# Lanark and Renfrew Scottish



## SeR (22 Jun 2013)

Hello everyone!

I was curious to know if anyone on this site would happen to know anything about former commanding officers (hopefully a list of some sort) of the 1st Air Defence Regiment (Lanark and Renfrew Scottish), RCA.

Any help would be greatly appreciated!


----------



## dapaterson (22 Jun 2013)

They are now 42 Fd Regt, RCA.


----------



## SeR (22 Jun 2013)

dapaterson said:
			
		

> They are now 42 Fd Regt, RCA.



Thank you, but I meant COs during the time it was known as the Lanark and Renfrew Scottish.


----------



## FormerHorseGuard (22 Jun 2013)

Last CO of the Regiment was LCol Dave Frausel, ( former RCR and Guards background) before him LCoL Ross Bounsall a former Cameron Highlander of Ottawa.
Frausel took it from the L&R to 1 AD.
There a few former L&Rs on this site.
Stuart


----------



## Rheostatic (27 Jun 2013)

Not sure if this overlaps the time period you're looking for:
http://carletonplacelocalhistory.wordpress.com/2010/01/11/story-of-the-lanark-and-renfrew-scottish-regiment-by-howard-morton-brown-14-sept-1961/


----------



## FormerHorseGuard (29 Jun 2013)

I found the answer to the question the person had.
He was looking for the time line a relative was the CO
On 2 Jan.1969, LCol Noonan took over from LCol Merredew and commanded until 31 Oct. 1970. He became the HLCol in 1988 and HCol from the early 90s, until 2007.

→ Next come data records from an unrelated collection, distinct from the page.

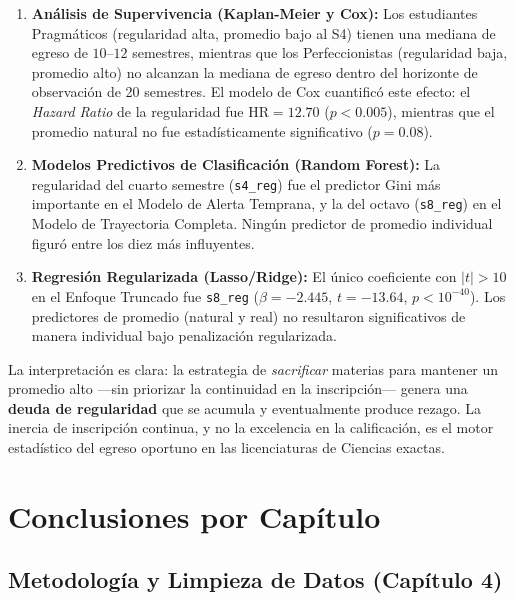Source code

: \begin{enumerate}
    \item \textbf{Análisis de Supervivencia (Kaplan-Meier y Cox):} Los estudiantes Pragmáticos
          (regularidad alta, promedio bajo al S4) tienen una mediana de egreso de
          $10$--$12$ semestres, mientras que los Perfeccionistas (regularidad baja, promedio alto)
          no alcanzan la mediana de egreso dentro del horizonte de observación de 20 semestres.
          El modelo de Cox cuantificó este efecto: el \emph{Hazard Ratio} de la regularidad
          fue $\text{HR} = 12.70$ ($p < 0.005$), mientras que el promedio natural no fue
          estadísticamente significativo ($p = 0.08$).

    \item \textbf{Modelos Predictivos de Clasificación (Random Forest):} La regularidad del
          cuarto semestre (\texttt{s4\_reg}) fue el predictor Gini más importante en el Modelo
          de Alerta Temprana, y la del octavo (\texttt{s8\_reg}) en el Modelo de Trayectoria
          Completa. Ningún predictor de promedio individual figuró entre los diez más influyentes.

    \item \textbf{Regresión Regularizada (Lasso/Ridge):} El único coeficiente con $|t| > 10$
          en el Enfoque Truncado fue \texttt{s8\_reg} ($\beta = -2.445$, $t = -13.64$,
          $p < 10^{-40}$). Los predictores de promedio (natural y real) no resultaron
          significativos de manera individual bajo penalización regularizada.
\end{enumerate}

\noindent
La interpretación es clara: la estrategia de \emph{sacrificar} materias para mantener un
promedio alto —sin priorizar la continuidad en la inscripción— genera una \textbf{deuda de
regularidad} que se acumula y eventualmente produce rezago. La inercia de inscripción
continua, y no la excelencia en la calificación, es el motor estadístico del egreso oportuno
en las licenciaturas de Ciencias exactas.

\section{Conclusiones por Capítulo}

\subsection{Metodología y Limpieza de Datos (Capítulo 4)}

Just needed to provide more infor so I could get him the answer he was seeking.


----------



## SeR (29 Jun 2013)

Thanks again FormerHorseGuard!


----------



## riggermade (30 Jun 2013)

Might get some info here https://www.facebook.com/#!/groups/2399143892/


----------



## armyloo (15 Jul 2013)

riggermade - like


----------